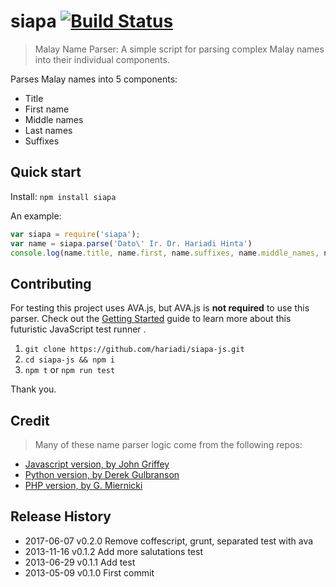 # siapa [![Build Status](https://travis-ci.org/hariadi/siapa-js.svg?branch=master)](https://travis-ci.org/hariadi/siapa-js)

> Malay Name Parser: A simple script for parsing complex Malay names into their individual components.

Parses Malay names into 5 components:
* Title
* First name
* Middle names
* Last names
* Suffixes


## Quick start

Install: `npm install siapa`

An example:
```js
var siapa = require('siapa');
var name = siapa.parse('Dato\' Ir. Dr. Hariadi Hinta')
console.log(name.title, name.first, name.suffixes, name.middle_names, name.last_names)
```


## Contributing
For testing this project uses AVA.js, but AVA.js is **not required** to use this parser. Check out the [Getting Started](https://github.com/avajs/ava) guide to learn more about this futuristic JavaScript test runner .

 1. `git clone https://github.com/hariadi/siapa-js.git`
 2. `cd siapa-js && npm i`
 3. `npm t` or `npm run test`

Thank you.


## Credit
> Many of these name parser logic come from the following repos:

* [Javascript version, by John Griffey](https://github.com/redjohn/name_parser)
* [Python version, by Derek Gulbranson](https://github.com/derek73/python-nameparser)
* [PHP version, by G. Miernicki](http://code.google.com/p/nameparser/)


## Release History
* 2017-06-07	v0.2.0			Remove coffescript, grunt, separated test with ava
* 2013-11-16	v0.1.2			Add more salutations test
* 2013-06-29	v0.1.1			Add test
* 2013-05-09	v0.1.0			First commit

TASK BRIEF: Would you please write out, exactly and with no other lines, the stretch of the listing above from the line containing "siapa-js && npm" through the line containing "by G. Miernicki](http://code.google.com/p/nameparser/)"?

EXPECTED ANSWER:
 2. `cd siapa-js && npm i`
 3. `npm t` or `npm run test`

Thank you.


## Credit
> Many of these name parser logic come from the following repos:

* [Javascript version, by John Griffey](https://github.com/redjohn/name_parser)
* [Python version, by Derek Gulbranson](https://github.com/derek73/python-nameparser)
* [PHP version, by G. Miernicki](http://code.google.com/p/nameparser/)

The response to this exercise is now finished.